On this date in 1947, the United Nations voted for the partition of Palestine. Palestine had been under British control since 1917. Zionist Jews from Europe and Russia were migrating in ever-greater numbers, with the intention of forming their own country, and hostility between the Jews and the native Palestinians was also growing. Britain supported the formation of a Jewish state in Palestine, but they also recognized the rights of the Arab Palestinians. Support for the Zionists grew during World War II, especially after people learned of the horrors of the Holocaust. In 1947, Britain decided it wanted out of Palestine and asked the newly formed United Nations to make recommendations for a plan that would ensure the rights of both sides.
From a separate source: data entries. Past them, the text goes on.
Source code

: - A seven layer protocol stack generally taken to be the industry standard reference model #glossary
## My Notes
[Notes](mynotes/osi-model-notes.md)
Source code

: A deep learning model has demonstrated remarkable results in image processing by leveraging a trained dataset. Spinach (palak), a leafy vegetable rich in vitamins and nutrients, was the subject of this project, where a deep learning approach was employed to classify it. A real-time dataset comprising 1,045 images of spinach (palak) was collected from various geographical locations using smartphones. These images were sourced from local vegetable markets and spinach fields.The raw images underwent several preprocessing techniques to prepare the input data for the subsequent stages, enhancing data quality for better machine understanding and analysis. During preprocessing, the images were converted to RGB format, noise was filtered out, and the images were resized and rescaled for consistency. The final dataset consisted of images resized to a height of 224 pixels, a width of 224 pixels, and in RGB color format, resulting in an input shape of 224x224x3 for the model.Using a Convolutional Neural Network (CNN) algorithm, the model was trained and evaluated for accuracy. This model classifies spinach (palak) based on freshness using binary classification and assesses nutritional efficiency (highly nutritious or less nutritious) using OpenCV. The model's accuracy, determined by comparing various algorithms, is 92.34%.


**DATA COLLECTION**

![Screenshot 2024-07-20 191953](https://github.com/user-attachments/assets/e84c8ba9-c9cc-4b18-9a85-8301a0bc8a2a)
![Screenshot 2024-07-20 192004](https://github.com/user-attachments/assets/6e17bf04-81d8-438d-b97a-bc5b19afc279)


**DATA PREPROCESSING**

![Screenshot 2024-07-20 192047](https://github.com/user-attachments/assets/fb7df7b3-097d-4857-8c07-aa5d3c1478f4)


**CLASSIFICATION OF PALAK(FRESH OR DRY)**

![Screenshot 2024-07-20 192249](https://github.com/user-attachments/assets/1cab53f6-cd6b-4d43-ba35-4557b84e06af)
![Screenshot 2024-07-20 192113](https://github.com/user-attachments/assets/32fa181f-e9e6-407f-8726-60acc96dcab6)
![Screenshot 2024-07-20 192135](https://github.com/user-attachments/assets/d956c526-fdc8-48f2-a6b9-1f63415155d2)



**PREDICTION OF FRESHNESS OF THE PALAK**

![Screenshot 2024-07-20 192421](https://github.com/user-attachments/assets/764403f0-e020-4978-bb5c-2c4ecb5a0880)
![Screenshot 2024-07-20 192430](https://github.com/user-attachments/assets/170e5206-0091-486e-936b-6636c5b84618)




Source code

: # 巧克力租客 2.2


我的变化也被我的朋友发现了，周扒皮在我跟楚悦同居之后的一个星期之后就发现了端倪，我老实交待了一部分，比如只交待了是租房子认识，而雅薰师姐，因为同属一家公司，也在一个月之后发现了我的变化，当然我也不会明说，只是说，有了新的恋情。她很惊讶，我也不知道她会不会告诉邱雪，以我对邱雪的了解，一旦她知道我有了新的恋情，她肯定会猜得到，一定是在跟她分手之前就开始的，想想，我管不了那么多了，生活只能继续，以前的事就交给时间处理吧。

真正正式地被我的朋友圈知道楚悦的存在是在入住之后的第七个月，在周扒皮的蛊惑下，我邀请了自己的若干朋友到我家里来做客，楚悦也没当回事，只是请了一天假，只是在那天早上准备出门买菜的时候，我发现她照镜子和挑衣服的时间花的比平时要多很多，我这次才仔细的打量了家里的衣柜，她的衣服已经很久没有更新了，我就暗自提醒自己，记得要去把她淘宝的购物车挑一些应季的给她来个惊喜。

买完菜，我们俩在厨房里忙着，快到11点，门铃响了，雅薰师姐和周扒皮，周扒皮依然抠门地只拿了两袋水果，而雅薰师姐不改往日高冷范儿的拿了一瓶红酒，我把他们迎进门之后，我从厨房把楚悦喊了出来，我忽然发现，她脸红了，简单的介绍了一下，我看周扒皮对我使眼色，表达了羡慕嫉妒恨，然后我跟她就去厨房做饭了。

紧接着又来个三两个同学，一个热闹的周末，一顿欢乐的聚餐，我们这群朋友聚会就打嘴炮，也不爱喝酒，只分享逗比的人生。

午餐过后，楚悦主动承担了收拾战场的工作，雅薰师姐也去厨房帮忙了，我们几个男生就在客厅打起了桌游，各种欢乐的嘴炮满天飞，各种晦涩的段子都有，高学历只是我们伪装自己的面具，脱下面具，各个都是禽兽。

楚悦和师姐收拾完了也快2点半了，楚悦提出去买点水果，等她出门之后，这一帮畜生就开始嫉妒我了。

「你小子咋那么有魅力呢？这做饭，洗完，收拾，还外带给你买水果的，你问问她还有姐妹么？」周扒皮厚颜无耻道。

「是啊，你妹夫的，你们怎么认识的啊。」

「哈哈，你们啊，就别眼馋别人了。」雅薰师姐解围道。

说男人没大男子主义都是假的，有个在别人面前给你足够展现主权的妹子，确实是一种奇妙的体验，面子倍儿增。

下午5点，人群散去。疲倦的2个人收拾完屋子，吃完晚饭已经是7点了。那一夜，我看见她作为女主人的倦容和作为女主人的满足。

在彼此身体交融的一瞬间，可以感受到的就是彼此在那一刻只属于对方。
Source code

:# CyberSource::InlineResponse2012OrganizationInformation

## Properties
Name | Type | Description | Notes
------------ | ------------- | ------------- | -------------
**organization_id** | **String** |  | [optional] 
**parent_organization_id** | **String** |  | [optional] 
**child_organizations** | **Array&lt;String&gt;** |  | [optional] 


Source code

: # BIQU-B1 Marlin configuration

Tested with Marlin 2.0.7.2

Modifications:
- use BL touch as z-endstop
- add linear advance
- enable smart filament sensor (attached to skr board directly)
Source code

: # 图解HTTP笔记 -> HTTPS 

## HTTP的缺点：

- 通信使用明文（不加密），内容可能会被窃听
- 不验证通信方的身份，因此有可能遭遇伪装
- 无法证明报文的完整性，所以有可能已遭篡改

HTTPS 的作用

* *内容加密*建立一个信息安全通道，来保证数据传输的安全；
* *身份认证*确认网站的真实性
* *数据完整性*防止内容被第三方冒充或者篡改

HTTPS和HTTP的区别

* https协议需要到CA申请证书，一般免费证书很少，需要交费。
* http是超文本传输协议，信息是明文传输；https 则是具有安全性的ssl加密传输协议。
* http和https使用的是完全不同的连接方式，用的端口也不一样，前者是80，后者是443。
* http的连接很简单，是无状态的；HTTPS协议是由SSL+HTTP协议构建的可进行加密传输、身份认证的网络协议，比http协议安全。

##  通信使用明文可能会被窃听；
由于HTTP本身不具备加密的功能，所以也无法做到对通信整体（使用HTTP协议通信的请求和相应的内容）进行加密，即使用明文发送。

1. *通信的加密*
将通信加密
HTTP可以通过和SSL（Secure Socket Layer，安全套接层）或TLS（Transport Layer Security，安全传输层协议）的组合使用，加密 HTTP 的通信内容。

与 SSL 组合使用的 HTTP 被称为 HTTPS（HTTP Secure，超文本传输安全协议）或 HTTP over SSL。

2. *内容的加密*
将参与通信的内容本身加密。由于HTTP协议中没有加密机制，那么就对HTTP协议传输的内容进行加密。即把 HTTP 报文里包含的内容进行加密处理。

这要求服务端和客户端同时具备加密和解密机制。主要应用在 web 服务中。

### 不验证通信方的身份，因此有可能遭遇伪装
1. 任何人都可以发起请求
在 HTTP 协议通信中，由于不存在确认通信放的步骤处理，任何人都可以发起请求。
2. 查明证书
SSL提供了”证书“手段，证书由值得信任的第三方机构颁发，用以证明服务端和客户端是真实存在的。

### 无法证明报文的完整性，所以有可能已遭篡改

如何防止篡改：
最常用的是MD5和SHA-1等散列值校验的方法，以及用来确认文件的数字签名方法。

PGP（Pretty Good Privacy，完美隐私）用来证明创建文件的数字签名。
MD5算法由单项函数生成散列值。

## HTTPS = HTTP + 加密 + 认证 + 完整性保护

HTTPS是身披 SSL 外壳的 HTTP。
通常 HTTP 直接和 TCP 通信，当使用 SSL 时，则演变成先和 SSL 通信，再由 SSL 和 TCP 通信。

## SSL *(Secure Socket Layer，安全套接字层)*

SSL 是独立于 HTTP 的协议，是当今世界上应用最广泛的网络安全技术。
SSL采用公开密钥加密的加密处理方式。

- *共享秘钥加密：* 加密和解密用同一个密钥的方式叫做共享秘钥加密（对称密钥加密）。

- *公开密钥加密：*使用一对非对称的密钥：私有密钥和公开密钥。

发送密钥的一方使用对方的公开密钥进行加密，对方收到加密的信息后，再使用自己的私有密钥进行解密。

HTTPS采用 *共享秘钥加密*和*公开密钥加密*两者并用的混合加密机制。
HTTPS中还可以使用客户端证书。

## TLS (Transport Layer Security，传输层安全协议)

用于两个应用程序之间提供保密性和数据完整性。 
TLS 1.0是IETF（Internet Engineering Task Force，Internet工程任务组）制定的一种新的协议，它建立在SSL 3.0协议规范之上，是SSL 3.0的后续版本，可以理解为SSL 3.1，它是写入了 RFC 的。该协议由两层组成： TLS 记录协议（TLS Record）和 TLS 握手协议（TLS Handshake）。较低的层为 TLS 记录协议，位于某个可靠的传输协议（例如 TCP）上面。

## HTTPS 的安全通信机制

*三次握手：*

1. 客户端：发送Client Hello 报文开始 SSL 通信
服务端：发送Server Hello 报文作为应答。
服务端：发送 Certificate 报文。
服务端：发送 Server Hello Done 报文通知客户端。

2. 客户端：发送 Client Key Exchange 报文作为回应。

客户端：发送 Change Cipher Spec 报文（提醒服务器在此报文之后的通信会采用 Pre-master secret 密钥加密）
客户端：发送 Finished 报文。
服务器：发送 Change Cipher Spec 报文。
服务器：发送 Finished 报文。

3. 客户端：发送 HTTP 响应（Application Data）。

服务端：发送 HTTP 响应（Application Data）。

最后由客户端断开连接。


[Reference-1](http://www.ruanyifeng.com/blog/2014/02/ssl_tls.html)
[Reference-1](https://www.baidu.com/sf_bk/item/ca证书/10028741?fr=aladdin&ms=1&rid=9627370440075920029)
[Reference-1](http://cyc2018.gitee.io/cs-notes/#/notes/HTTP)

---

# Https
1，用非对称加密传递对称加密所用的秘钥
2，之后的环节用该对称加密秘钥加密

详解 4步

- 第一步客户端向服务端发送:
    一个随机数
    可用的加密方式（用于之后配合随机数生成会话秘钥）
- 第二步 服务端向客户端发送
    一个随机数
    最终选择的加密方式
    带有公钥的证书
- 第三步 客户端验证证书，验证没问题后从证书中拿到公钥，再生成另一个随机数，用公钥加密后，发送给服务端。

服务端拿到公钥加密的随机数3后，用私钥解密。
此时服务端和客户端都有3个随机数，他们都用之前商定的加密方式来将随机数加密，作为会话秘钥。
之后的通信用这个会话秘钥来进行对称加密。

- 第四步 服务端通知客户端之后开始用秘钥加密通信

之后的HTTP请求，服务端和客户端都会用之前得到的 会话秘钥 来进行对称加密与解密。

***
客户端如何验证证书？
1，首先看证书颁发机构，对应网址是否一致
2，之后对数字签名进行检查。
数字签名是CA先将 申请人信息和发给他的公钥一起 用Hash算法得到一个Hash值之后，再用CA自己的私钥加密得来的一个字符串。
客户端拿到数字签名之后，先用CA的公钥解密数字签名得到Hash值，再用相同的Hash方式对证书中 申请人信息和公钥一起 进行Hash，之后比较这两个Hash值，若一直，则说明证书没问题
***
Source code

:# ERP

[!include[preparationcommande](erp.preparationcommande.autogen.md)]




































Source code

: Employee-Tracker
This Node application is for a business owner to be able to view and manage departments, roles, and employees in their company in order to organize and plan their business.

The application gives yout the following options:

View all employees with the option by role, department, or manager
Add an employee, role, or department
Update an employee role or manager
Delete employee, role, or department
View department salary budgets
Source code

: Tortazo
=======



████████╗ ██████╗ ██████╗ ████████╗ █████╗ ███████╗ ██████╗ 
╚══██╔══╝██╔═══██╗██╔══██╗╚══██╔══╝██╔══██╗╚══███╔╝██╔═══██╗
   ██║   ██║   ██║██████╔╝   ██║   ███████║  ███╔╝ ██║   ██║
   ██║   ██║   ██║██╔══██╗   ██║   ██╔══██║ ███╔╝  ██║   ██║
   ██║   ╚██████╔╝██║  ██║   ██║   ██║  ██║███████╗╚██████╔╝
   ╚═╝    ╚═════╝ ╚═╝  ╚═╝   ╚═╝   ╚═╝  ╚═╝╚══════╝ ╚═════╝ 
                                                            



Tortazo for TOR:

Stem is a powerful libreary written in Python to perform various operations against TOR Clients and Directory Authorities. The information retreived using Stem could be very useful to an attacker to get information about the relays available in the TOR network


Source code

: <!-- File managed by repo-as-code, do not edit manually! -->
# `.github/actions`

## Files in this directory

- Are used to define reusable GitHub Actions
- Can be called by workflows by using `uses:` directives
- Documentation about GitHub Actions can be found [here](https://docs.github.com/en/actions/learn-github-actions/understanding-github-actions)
The U.N. drafted a plan, also known as Resolution 181, that divided the region into three Jewish sections — more than half of the territory — and four Arab sections; the city of Jerusalem was internationally administered. The plan also guaranteed religious rights and minority rights, and made provision for free access to any holy sites. The two states would share a monetary system and all services, and have equal access to water and utilities. When British forces withdrew in August 1948, a five-country Commission would be put in place to occupy the formerly British regions, establish borders, and help the two states set up their governments.
The Jewish Agency in Palestine approved of the plan because it reflected international recognition of their cause, but they felt it didn’t give them enough territory. The United Nations General Assembly voted 33 to 13 in favor of the partition plan. Britain was one of 10 nations that abstained from voting. The six Arab delegates walked out in protest.
Six months later, on May 14, 1948, Jewish Agency Chairman David Ben-Gurion formally announced the formation of the State of Israel. The next day, forces from Egypt, Transjordan, Syria, Lebanon, and Iraq invaded.